RECORDS SHOWN:
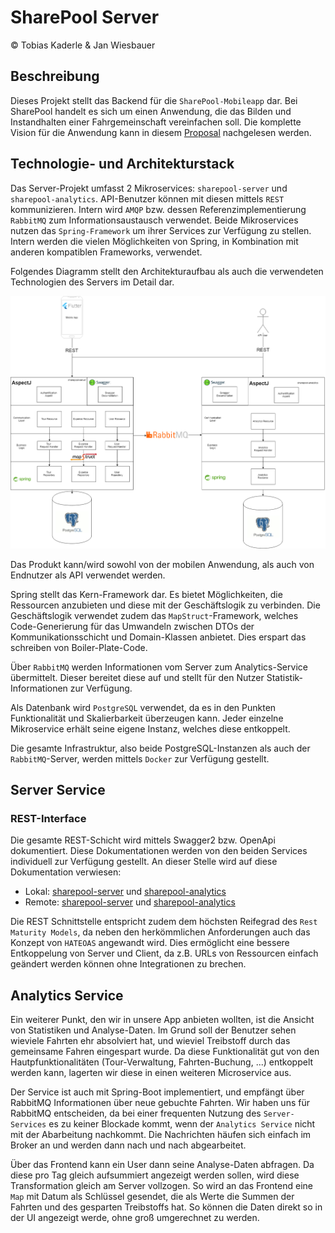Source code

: # SharePool Server
&copy; Tobias Kaderle & Jan Wiesbauer

## Beschreibung
Dieses Projekt stellt das Backend für die `SharePool-Mobileapp` dar. Bei SharePool handelt es sich um einen Anwendung, die das Bilden und Instandhalten einer Fahrgemeinschaft vereinfachen soll. Die komplette Vision für die Anwendung kann in diesem [Proposal](PROPOSAL.md) nachgelesen werden.

## Technologie- und Architekturstack
Das Server-Projekt umfasst 2 Mikroservices: `sharepool-server` und `sharepool-analytics`. API-Benutzer können mit diesen mittels `REST` kommunizieren. Intern wird `AMQP` bzw. dessen Referenzimplementierung `RabbitMQ` zum Informationsaustausch verwendet. Beide Mikroservices nutzen das `Spring-Framework` um ihrer Services zur Verfügung zu stellen. Intern werden die vielen Möglichkeiten von Spring, in Kombination mit anderen kompatiblen Frameworks, verwendet.

Folgendes Diagramm stellt den Architekturaufbau als auch die verwendeten Technologien des Servers im Detail dar.

![](doc/architecture-diagram.png)

Das Produkt kann/wird sowohl von der mobilen Anwendung, als auch von Endnutzer als API verwendet werden.

Spring stellt das Kern-Framework dar. Es bietet Möglichkeiten, die Ressourcen anzubieten und diese mit der Geschäftslogik zu verbinden. Die Geschäftslogik verwendet zudem das `MapStruct`-Framework, welches Code-Generierung für das Umwandeln zwischen DTOs der Kommunikationsschicht und Domain-Klassen anbietet. Dies erspart das schreiben von Boiler-Plate-Code.

Über `RabbitMQ` werden Informationen vom Server zum Analytics-Service übermittelt. Dieser bereitet diese auf und stellt für den Nutzer Statistik-Informationen zur Verfügung.

Als Datenbank wird `PostgreSQL` verwendet, da es in den Punkten Funktionalität und Skalierbarkeit überzeugen kann. Jeder einzelne Mikroservice erhält seine eigene Instanz, welches diese entkoppelt.

Die gesamte Infrastruktur, also beide PostgreSQL-Instanzen als auch der `RabbitMQ`-Server, werden mittels `Docker` zur Verfügung gestellt.

## Server Service
### REST-Interface
Die gesamte REST-Schicht wird mittels Swagger2 bzw. OpenApi dokumentiert. Diese Dokumentationen werden von den beiden Services individuell zur Verfügung gestellt. An dieser Stelle wird auf diese Dokumentation verwiesen:

* Lokal: [sharepool-server](localhost:8080/swagger-ui.html) und [sharepool-analytics](localhost:8081/swagger-ui.html)
* Remote: [sharepool-server](http://geanik.ddns.net:8080/swagger-ui.html) und [sharepool-analytics](http://geanik.ddns.net:8081/swagger-ui.html)

Die REST Schnittstelle entspricht zudem dem höchsten Reifegrad des `Rest Maturity Models`, da neben den herkömmlichen Anforderungen auch das Konzept von `HATEOAS` angewandt wird. Dies ermöglicht eine bessere Entkoppelung von Server und Client, da z.B. URLs von Ressourcen einfach geändert werden können ohne Integrationen zu brechen.

## Analytics Service
Ein weiterer Punkt, den wir in unsere App anbieten wollten, ist die Ansicht von Statistiken und Analyse-Daten. Im Grund soll der Benutzer sehen wieviele Fahrten ehr absolviert hat, und wieviel Treibstoff durch das gemeinsame Fahren eingespart wurde. Da diese Funktionalität gut von den Hautpfunktionalitäten (Tour-Verwaltung, Fahrten-Buchung, ...) entkoppelt werden kann, lagerten wir diese in einen weiteren Microservice aus.

Der Service ist auch mit Spring-Boot implementiert, und empfängt über RabbitMQ Informationen über neue gebuchte Fahrten. Wir haben uns für RabbitMQ entscheiden, da bei einer frequenten Nutzung des `Server-Services` es zu keiner Blockade kommt, wenn der `Analytics Service` nicht mit der Abarbeitung nachkommt. Die Nachrichten häufen sich einfach im Broker an und werden dann nach und nach abgearbeitet.

Über das Frontend kann ein User dann seine Analyse-Daten abfragen. Da diese pro Tag gleich aufsummiert angezeigt werden sollen, wird diese Transformation gleich am Server vollzogen. So wird an das Frontend eine `Map` mit Datum als Schlüssel gesendet, die als Werte die Summen der Fahrten und des gesparten Treibstoffs hat. So können die Daten direkt so in der UI angezeigt werde, ohne groß umgerechnet zu werden.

WHAT TO PRODUCE: Write out the records once more, word for word, though without the pictures they contain.

COMPLETED TASK:
Source code

: # SharePool Server
&copy; Tobias Kaderle & Jan Wiesbauer

## Beschreibung
Dieses Projekt stellt das Backend für die `SharePool-Mobileapp` dar. Bei SharePool handelt es sich um einen Anwendung, die das Bilden und Instandhalten einer Fahrgemeinschaft vereinfachen soll. Die komplette Vision für die Anwendung kann in diesem [Proposal](PROPOSAL.md) nachgelesen werden.

## Technologie- und Architekturstack
Das Server-Projekt umfasst 2 Mikroservices: `sharepool-server` und `sharepool-analytics`. API-Benutzer können mit diesen mittels `REST` kommunizieren. Intern wird `AMQP` bzw. dessen Referenzimplementierung `RabbitMQ` zum Informationsaustausch verwendet. Beide Mikroservices nutzen das `Spring-Framework` um ihrer Services zur Verfügung zu stellen. Intern werden die vielen Möglichkeiten von Spring, in Kombination mit anderen kompatiblen Frameworks, verwendet.

Folgendes Diagramm stellt den Architekturaufbau als auch die verwendeten Technologien des Servers im Detail dar.

![](doc/architecture-diagram.png)

Das Produkt kann/wird sowohl von der mobilen Anwendung, als auch von Endnutzer als API verwendet werden.

Spring stellt das Kern-Framework dar. Es bietet Möglichkeiten, die Ressourcen anzubieten und diese mit der Geschäftslogik zu verbinden. Die Geschäftslogik verwendet zudem das `MapStruct`-Framework, welches Code-Generierung für das Umwandeln zwischen DTOs der Kommunikationsschicht und Domain-Klassen anbietet. Dies erspart das schreiben von Boiler-Plate-Code.

Über `RabbitMQ` werden Informationen vom Server zum Analytics-Service übermittelt. Dieser bereitet diese auf und stellt für den Nutzer Statistik-Informationen zur Verfügung.

Als Datenbank wird `PostgreSQL` verwendet, da es in den Punkten Funktionalität und Skalierbarkeit überzeugen kann. Jeder einzelne Mikroservice erhält seine eigene Instanz, welches diese entkoppelt.

Die gesamte Infrastruktur, also beide PostgreSQL-Instanzen als auch der `RabbitMQ`-Server, werden mittels `Docker` zur Verfügung gestellt.

## Server Service
### REST-Interface
Die gesamte REST-Schicht wird mittels Swagger2 bzw. OpenApi dokumentiert. Diese Dokumentationen werden von den beiden Services individuell zur Verfügung gestellt. An dieser Stelle wird auf diese Dokumentation verwiesen:

* Lokal: [sharepool-server](localhost:8080/swagger-ui.html) und [sharepool-analytics](localhost:8081/swagger-ui.html)
* Remote: [sharepool-server](http://geanik.ddns.net:8080/swagger-ui.html) und [sharepool-analytics](http://geanik.ddns.net:8081/swagger-ui.html)

Die REST Schnittstelle entspricht zudem dem höchsten Reifegrad des `Rest Maturity Models`, da neben den herkömmlichen Anforderungen auch das Konzept von `HATEOAS` angewandt wird. Dies ermöglicht eine bessere Entkoppelung von Server und Client, da z.B. URLs von Ressourcen einfach geändert werden können ohne Integrationen zu brechen.

## Analytics Service
Ein weiterer Punkt, den wir in unsere App anbieten wollten, ist die Ansicht von Statistiken und Analyse-Daten. Im Grund soll der Benutzer sehen wieviele Fahrten ehr absolviert hat, und wieviel Treibstoff durch das gemeinsame Fahren eingespart wurde. Da diese Funktionalität gut von den Hautpfunktionalitäten (Tour-Verwaltung, Fahrten-Buchung, ...) entkoppelt werden kann, lagerten wir diese in einen weiteren Microservice aus.

Der Service ist auch mit Spring-Boot implementiert, und empfängt über RabbitMQ Informationen über neue gebuchte Fahrten. Wir haben uns für RabbitMQ entscheiden, da bei einer frequenten Nutzung des `Server-Services` es zu keiner Blockade kommt, wenn der `Analytics Service` nicht mit der Abarbeitung nachkommt. Die Nachrichten häufen sich einfach im Broker an und werden dann nach und nach abgearbeitet.

Über das Frontend kann ein User dann seine Analyse-Daten abfragen. Da diese pro Tag gleich aufsummiert angezeigt werden sollen, wird diese Transformation gleich am Server vollzogen. So wird an das Frontend eine `Map` mit Datum als Schlüssel gesendet, die als Werte die Summen der Fahrten und des gesparten Treibstoffs hat. So können die Daten direkt so in der UI angezeigt werde, ohne groß umgerechnet zu werden.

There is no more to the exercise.